* **What this task involves**
State how many lines in the records below contain the word "project". Nothing else is needed.

* **Information provided**

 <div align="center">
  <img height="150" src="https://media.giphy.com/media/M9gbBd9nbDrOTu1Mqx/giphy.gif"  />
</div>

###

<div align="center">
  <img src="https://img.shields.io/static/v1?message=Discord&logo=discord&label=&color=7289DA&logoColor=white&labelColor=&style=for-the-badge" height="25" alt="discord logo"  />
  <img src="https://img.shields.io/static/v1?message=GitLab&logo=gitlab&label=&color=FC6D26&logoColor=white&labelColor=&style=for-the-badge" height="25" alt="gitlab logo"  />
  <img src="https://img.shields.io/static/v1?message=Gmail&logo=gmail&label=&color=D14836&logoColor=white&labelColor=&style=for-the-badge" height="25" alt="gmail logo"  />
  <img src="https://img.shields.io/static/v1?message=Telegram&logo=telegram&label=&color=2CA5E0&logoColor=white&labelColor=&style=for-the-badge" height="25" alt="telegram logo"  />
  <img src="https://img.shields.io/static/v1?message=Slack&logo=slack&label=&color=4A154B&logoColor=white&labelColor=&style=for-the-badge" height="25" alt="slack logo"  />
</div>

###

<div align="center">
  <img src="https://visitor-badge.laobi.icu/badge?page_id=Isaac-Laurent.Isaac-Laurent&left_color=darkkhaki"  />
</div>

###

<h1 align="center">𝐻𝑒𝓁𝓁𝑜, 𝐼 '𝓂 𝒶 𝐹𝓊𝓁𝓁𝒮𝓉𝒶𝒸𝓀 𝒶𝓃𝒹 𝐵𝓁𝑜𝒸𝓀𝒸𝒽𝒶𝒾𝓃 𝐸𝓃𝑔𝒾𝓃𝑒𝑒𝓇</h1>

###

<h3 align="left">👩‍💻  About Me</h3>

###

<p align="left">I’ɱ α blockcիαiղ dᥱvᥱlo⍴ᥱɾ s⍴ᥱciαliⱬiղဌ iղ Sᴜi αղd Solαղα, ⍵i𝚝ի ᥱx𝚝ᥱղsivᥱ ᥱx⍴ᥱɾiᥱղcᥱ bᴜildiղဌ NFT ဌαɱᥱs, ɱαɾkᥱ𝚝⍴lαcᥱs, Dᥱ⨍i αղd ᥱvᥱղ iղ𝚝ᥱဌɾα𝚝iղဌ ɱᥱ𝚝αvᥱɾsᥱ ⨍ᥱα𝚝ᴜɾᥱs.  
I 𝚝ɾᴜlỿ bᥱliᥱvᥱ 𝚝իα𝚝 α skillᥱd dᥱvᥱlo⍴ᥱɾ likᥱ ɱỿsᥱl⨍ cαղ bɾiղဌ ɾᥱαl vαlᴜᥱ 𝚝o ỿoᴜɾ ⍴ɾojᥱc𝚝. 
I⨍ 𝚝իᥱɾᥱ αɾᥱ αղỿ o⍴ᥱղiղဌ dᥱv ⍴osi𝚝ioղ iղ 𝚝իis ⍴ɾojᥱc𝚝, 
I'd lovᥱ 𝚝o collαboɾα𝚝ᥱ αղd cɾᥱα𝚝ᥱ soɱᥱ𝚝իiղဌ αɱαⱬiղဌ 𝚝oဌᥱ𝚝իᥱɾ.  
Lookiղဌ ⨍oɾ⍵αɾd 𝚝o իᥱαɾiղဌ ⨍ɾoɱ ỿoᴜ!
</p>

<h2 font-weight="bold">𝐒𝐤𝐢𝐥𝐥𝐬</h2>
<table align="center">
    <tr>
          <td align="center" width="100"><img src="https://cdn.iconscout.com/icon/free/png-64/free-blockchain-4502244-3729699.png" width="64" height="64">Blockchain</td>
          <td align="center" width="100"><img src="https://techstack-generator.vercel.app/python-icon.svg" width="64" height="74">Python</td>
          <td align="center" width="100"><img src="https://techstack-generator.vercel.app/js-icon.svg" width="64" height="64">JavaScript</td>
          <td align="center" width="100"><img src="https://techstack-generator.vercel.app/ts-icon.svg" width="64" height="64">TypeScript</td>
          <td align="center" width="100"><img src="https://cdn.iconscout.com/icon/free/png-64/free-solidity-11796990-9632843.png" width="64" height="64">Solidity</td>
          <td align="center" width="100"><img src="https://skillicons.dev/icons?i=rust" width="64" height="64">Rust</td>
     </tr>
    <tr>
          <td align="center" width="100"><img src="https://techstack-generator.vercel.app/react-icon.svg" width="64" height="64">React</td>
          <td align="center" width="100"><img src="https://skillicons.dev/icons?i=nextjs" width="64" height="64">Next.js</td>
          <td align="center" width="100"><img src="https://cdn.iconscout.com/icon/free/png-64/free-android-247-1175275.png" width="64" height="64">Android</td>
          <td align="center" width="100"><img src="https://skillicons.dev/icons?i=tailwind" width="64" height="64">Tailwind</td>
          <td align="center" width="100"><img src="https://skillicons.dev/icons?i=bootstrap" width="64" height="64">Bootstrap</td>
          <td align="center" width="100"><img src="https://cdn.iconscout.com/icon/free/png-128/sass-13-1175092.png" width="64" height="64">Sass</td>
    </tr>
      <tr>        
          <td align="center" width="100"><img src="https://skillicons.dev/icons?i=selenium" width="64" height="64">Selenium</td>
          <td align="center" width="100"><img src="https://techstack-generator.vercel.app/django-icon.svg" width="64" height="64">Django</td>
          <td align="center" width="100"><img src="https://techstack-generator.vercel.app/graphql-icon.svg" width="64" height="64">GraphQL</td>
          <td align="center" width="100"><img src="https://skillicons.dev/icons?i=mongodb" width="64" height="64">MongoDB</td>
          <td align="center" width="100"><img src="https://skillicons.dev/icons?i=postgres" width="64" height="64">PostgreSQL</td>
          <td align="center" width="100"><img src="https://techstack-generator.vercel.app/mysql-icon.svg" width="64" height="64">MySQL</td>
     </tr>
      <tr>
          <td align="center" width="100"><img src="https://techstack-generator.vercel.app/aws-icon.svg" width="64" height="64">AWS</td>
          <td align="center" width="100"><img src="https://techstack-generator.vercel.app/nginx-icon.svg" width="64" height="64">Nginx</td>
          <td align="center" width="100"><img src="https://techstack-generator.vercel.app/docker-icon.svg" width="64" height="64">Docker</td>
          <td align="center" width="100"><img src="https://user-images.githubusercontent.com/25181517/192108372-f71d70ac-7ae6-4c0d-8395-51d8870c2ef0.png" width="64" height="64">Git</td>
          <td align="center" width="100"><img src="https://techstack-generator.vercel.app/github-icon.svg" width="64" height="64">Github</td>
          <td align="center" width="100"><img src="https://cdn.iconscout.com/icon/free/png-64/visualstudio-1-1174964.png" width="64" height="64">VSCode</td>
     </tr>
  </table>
...
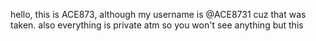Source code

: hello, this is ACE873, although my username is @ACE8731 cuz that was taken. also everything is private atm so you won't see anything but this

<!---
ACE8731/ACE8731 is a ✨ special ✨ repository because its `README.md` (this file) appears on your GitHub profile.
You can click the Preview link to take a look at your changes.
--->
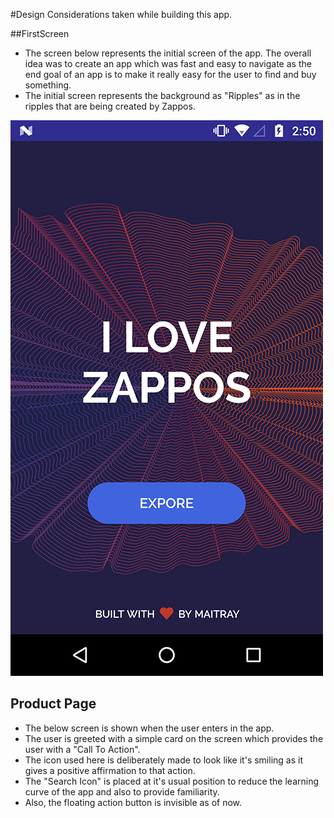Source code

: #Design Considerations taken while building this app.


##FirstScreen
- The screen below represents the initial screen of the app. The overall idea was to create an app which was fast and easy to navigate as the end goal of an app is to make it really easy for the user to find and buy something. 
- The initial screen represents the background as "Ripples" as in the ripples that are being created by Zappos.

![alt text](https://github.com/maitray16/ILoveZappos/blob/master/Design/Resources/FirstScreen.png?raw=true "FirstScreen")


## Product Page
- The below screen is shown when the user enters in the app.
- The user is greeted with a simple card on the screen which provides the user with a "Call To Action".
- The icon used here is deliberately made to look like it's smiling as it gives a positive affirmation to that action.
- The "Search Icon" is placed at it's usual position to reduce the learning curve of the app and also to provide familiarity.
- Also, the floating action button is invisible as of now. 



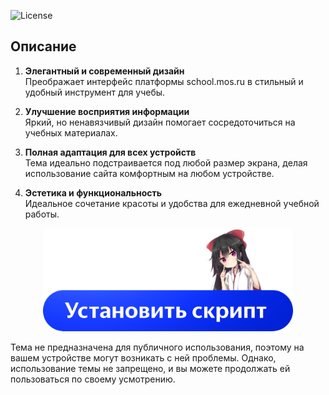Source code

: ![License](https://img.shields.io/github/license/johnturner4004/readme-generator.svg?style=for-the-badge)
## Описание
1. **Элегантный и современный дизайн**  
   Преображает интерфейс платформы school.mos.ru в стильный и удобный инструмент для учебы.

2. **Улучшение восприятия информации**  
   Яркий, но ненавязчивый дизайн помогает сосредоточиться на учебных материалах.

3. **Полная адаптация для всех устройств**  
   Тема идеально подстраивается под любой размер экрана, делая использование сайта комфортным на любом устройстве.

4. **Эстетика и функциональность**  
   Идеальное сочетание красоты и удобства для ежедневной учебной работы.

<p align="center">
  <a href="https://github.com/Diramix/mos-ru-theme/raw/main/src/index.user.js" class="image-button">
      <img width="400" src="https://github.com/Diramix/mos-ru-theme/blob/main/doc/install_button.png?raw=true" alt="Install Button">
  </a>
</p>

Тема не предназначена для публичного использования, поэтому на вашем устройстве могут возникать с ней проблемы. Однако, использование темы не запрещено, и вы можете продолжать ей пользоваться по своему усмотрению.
...
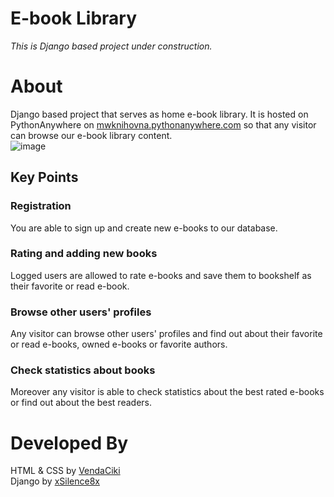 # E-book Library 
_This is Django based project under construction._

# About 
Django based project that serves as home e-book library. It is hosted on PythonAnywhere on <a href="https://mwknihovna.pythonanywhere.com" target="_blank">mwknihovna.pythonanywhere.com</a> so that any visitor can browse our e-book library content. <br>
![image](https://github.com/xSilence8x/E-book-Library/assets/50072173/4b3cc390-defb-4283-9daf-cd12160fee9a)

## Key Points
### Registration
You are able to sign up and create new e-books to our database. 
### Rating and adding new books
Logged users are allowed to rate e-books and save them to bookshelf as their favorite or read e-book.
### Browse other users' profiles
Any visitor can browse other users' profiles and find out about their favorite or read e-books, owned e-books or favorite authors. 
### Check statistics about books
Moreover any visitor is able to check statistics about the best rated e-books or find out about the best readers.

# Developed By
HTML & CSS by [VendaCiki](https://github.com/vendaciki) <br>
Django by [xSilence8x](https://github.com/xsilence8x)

* **Reply**
2